Repeat the records below verbatim and include no pictures.

START AVAILABLE RECORDS

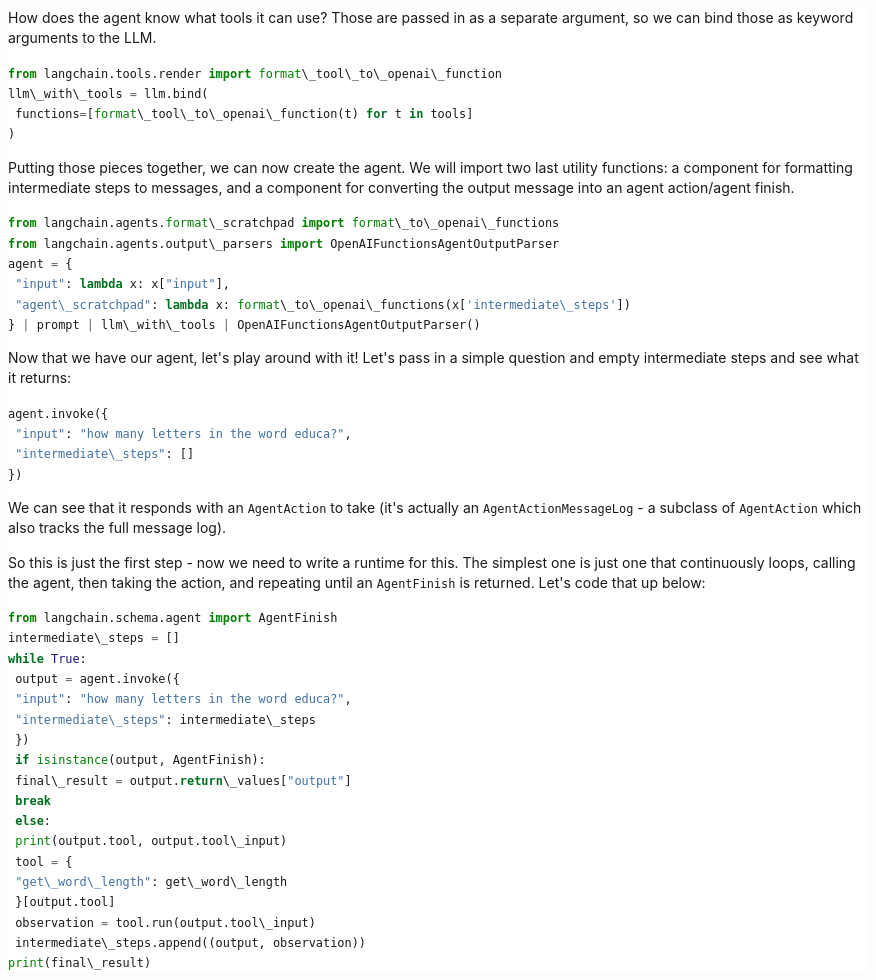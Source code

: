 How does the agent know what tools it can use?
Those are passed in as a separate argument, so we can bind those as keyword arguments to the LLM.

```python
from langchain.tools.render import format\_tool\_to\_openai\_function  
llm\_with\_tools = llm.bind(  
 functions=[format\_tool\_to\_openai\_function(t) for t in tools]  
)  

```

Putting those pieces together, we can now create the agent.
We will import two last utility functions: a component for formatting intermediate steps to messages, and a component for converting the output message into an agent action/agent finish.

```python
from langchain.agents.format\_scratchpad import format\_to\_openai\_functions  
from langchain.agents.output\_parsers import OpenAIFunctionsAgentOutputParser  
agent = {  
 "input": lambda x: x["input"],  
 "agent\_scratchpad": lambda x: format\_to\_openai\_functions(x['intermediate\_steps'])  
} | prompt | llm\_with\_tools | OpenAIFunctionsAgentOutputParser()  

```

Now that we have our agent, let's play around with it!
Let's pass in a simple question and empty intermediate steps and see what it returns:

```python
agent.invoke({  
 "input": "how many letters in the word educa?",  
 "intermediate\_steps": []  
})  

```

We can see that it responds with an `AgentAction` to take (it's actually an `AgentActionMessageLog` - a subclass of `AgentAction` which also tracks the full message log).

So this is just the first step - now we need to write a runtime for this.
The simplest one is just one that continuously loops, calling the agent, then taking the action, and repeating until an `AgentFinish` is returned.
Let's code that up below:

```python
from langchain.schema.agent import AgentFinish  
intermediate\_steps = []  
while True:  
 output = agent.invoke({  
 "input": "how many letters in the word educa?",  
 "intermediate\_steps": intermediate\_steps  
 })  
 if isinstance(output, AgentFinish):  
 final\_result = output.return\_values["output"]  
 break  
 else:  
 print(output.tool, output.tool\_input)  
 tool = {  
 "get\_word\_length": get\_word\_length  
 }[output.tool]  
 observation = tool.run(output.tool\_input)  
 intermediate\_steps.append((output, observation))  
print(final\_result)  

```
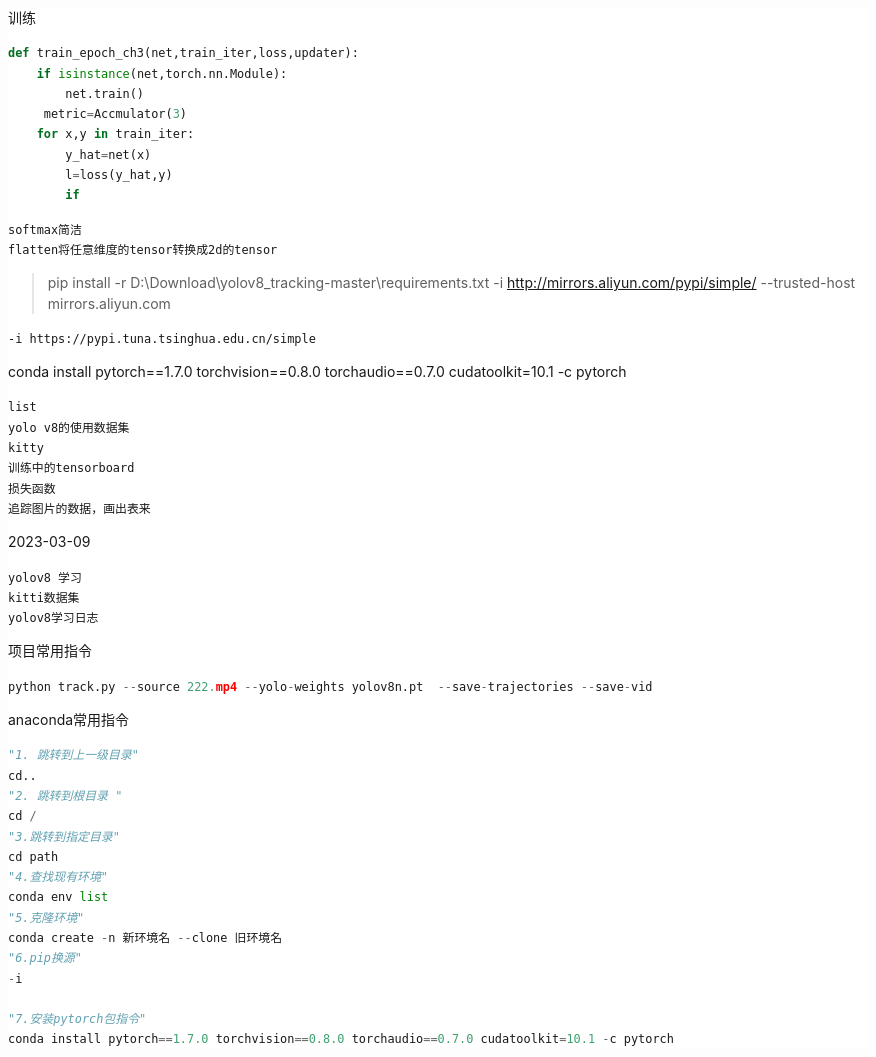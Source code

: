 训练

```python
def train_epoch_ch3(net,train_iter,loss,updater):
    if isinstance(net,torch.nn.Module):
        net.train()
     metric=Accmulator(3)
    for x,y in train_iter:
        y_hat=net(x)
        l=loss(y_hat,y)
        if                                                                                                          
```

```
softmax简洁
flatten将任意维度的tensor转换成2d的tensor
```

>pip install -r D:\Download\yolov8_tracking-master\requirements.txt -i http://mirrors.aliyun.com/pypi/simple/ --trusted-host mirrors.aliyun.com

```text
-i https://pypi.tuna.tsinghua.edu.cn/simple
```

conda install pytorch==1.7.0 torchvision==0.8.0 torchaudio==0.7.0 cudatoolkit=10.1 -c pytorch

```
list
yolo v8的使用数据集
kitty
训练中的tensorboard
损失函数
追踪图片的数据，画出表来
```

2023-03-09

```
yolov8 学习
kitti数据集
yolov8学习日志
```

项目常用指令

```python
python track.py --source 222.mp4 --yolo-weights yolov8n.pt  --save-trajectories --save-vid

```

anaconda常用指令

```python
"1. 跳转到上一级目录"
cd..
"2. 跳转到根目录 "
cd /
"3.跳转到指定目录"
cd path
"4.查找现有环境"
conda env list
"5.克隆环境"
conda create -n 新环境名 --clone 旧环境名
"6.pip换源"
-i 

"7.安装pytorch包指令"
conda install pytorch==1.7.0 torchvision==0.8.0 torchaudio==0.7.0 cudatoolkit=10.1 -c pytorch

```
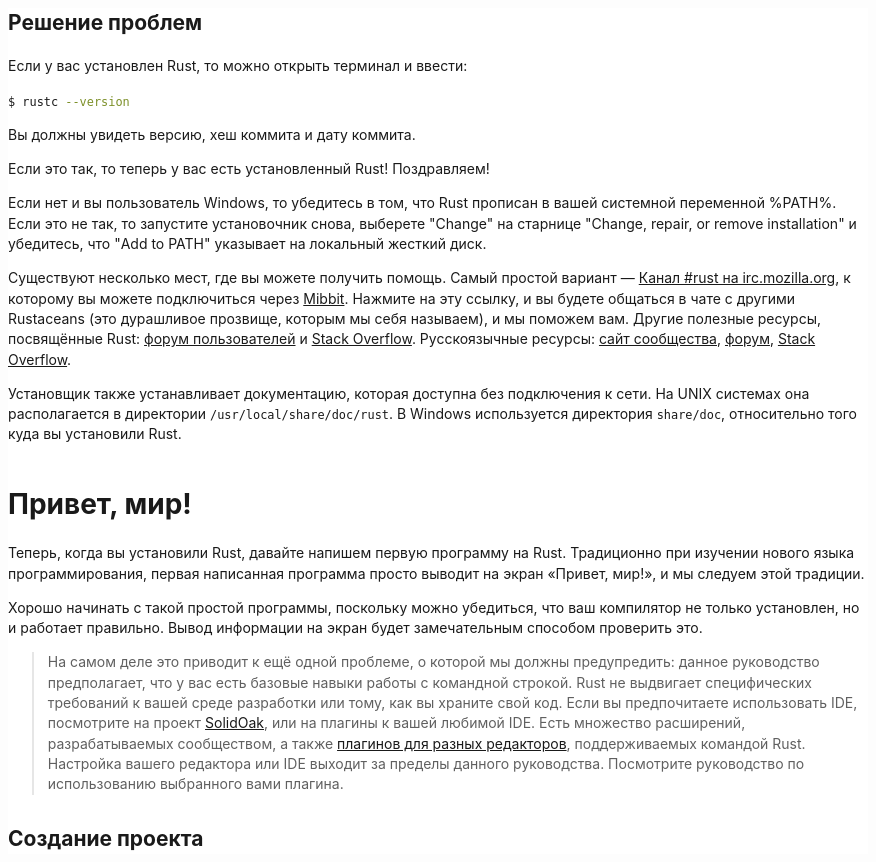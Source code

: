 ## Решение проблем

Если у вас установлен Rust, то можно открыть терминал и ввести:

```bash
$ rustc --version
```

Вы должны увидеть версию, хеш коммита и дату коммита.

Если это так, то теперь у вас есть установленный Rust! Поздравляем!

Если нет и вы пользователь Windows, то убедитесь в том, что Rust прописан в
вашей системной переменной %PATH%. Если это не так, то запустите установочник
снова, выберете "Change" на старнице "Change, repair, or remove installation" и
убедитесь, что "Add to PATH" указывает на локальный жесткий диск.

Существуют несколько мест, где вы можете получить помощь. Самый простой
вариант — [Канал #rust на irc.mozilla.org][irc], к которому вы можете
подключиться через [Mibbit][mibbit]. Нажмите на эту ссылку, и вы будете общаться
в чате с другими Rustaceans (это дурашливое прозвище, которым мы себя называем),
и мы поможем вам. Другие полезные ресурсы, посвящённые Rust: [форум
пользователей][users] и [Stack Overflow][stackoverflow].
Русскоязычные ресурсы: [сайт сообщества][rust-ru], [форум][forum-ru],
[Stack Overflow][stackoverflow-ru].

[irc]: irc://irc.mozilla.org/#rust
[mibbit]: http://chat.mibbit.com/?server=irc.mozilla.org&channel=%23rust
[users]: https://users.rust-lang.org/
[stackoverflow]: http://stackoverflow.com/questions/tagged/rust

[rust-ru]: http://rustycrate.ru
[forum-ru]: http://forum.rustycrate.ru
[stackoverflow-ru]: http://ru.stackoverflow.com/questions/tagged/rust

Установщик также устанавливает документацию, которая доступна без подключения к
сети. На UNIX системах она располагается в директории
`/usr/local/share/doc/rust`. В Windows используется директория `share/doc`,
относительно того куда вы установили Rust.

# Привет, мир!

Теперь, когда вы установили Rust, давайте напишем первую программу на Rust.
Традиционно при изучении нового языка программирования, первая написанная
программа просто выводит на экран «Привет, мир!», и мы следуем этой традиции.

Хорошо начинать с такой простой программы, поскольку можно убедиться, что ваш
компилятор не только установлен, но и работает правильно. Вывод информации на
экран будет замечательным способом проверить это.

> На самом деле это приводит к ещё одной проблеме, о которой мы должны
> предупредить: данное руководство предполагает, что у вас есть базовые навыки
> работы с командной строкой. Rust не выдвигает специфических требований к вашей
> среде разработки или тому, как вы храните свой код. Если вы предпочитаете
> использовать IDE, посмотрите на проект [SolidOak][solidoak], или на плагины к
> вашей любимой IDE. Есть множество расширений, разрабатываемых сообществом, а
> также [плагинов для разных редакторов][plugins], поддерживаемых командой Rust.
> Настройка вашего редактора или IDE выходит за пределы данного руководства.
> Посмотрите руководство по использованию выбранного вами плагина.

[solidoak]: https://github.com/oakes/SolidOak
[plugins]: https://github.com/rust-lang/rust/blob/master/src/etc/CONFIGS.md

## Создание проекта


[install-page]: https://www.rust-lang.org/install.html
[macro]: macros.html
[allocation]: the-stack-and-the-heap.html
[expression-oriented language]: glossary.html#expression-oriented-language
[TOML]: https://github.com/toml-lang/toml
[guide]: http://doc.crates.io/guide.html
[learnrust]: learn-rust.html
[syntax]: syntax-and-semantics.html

END AVAILABLE RECORDS

== TASK RESULT ==
Source code

: How does the agent know what tools it can use?
Those are passed in as a separate argument, so we can bind those as keyword arguments to the LLM.

```python
from langchain.tools.render import format\_tool\_to\_openai\_function  
llm\_with\_tools = llm.bind(  
 functions=[format\_tool\_to\_openai\_function(t) for t in tools]  
)  

```

Putting those pieces together, we can now create the agent.
We will import two last utility functions: a component for formatting intermediate steps to messages, and a component for converting the output message into an agent action/agent finish.

```python
from langchain.agents.format\_scratchpad import format\_to\_openai\_functions  
from langchain.agents.output\_parsers import OpenAIFunctionsAgentOutputParser  
agent = {  
 "input": lambda x: x["input"],  
 "agent\_scratchpad": lambda x: format\_to\_openai\_functions(x['intermediate\_steps'])  
} | prompt | llm\_with\_tools | OpenAIFunctionsAgentOutputParser()  

```

Now that we have our agent, let's play around with it!
Let's pass in a simple question and empty intermediate steps and see what it returns:

```python
agent.invoke({  
 "input": "how many letters in the word educa?",  
 "intermediate\_steps": []  
})  

```

We can see that it responds with an `AgentAction` to take (it's actually an `AgentActionMessageLog` - a subclass of `AgentAction` which also tracks the full message log).

So this is just the first step - now we need to write a runtime for this.
The simplest one is just one that continuously loops, calling the agent, then taking the action, and repeating until an `AgentFinish` is returned.
Let's code that up below:

```python
from langchain.schema.agent import AgentFinish  
intermediate\_steps = []  
while True:  
 output = agent.invoke({  
 "input": "how many letters in the word educa?",  
 "intermediate\_steps": intermediate\_steps  
 })  
 if isinstance(output, AgentFinish):  
 final\_result = output.return\_values["output"]  
 break  
 else:  
 print(output.tool, output.tool\_input)  
 tool = {  
 "get\_word\_length": get\_word\_length  
 }[output.tool]  
 observation = tool.run(output.tool\_input)  
 intermediate\_steps.append((output, observation))  
print(final\_result)  

```
Source code

: 训练

```python
def train_epoch_ch3(net,train_iter,loss,updater):
    if isinstance(net,torch.nn.Module):
        net.train()
     metric=Accmulator(3)
    for x,y in train_iter:
        y_hat=net(x)
        l=loss(y_hat,y)
        if                                                                                                          
```

```
softmax简洁
flatten将任意维度的tensor转换成2d的tensor
```

>pip install -r D:\Download\yolov8_tracking-master\requirements.txt -i http://mirrors.aliyun.com/pypi/simple/ --trusted-host mirrors.aliyun.com

```text
-i https://pypi.tuna.tsinghua.edu.cn/simple
```

conda install pytorch==1.7.0 torchvision==0.8.0 torchaudio==0.7.0 cudatoolkit=10.1 -c pytorch

```
list
yolo v8的使用数据集
kitty
训练中的tensorboard
损失函数
追踪图片的数据，画出表来
```

2023-03-09

```
yolov8 学习
kitti数据集
yolov8学习日志
```

项目常用指令

```python
python track.py --source 222.mp4 --yolo-weights yolov8n.pt  --save-trajectories --save-vid

```

anaconda常用指令

```python
"1. 跳转到上一级目录"
cd..
"2. 跳转到根目录 "
cd /
"3.跳转到指定目录"
cd path
"4.查找现有环境"
conda env list
"5.克隆环境"
conda create -n 新环境名 --clone 旧环境名
"6.pip换源"
-i 

"7.安装pytorch包指令"
conda install pytorch==1.7.0 torchvision==0.8.0 torchaudio==0.7.0 cudatoolkit=10.1 -c pytorch

```
Source code

: ## Решение проблем

Если у вас установлен Rust, то можно открыть терминал и ввести:

```bash
$ rustc --version
```

Вы должны увидеть версию, хеш коммита и дату коммита.

Если это так, то теперь у вас есть установленный Rust! Поздравляем!

Если нет и вы пользователь Windows, то убедитесь в том, что Rust прописан в
вашей системной переменной %PATH%. Если это не так, то запустите установочник
снова, выберете "Change" на старнице "Change, repair, or remove installation" и
убедитесь, что "Add to PATH" указывает на локальный жесткий диск.

Существуют несколько мест, где вы можете получить помощь. Самый простой
вариант — [Канал #rust на irc.mozilla.org][irc], к которому вы можете
подключиться через [Mibbit][mibbit]. Нажмите на эту ссылку, и вы будете общаться
в чате с другими Rustaceans (это дурашливое прозвище, которым мы себя называем),
и мы поможем вам. Другие полезные ресурсы, посвящённые Rust: [форум
пользователей][users] и [Stack Overflow][stackoverflow].
Русскоязычные ресурсы: [сайт сообщества][rust-ru], [форум][forum-ru],
[Stack Overflow][stackoverflow-ru].

[irc]: irc://irc.mozilla.org/#rust
[mibbit]: http://chat.mibbit.com/?server=irc.mozilla.org&channel=%23rust
[users]: https://users.rust-lang.org/
[stackoverflow]: http://stackoverflow.com/questions/tagged/rust

[rust-ru]: http://rustycrate.ru
[forum-ru]: http://forum.rustycrate.ru
[stackoverflow-ru]: http://ru.stackoverflow.com/questions/tagged/rust

Установщик также устанавливает документацию, которая доступна без подключения к
сети. На UNIX системах она располагается в директории
`/usr/local/share/doc/rust`. В Windows используется директория `share/doc`,
относительно того куда вы установили Rust.

# Привет, мир!

Теперь, когда вы установили Rust, давайте напишем первую программу на Rust.
Традиционно при изучении нового языка программирования, первая написанная
программа просто выводит на экран «Привет, мир!», и мы следуем этой традиции.

Хорошо начинать с такой простой программы, поскольку можно убедиться, что ваш
компилятор не только установлен, но и работает правильно. Вывод информации на
экран будет замечательным способом проверить это.

> На самом деле это приводит к ещё одной проблеме, о которой мы должны
> предупредить: данное руководство предполагает, что у вас есть базовые навыки
> работы с командной строкой. Rust не выдвигает специфических требований к вашей
> среде разработки или тому, как вы храните свой код. Если вы предпочитаете
> использовать IDE, посмотрите на проект [SolidOak][solidoak], или на плагины к
> вашей любимой IDE. Есть множество расширений, разрабатываемых сообществом, а
> также [плагинов для разных редакторов][plugins], поддерживаемых командой Rust.
> Настройка вашего редактора или IDE выходит за пределы данного руководства.
> Посмотрите руководство по использованию выбранного вами плагина.

[solidoak]: https://github.com/oakes/SolidOak
[plugins]: https://github.com/rust-lang/rust/blob/master/src/etc/CONFIGS.md

## Создание проекта


[install-page]: https://www.rust-lang.org/install.html
[macro]: macros.html
[allocation]: the-stack-and-the-heap.html
[expression-oriented language]: glossary.html#expression-oriented-language
[TOML]: https://github.com/toml-lang/toml
[guide]: http://doc.crates.io/guide.html
[learnrust]: learn-rust.html
[syntax]: syntax-and-semantics.html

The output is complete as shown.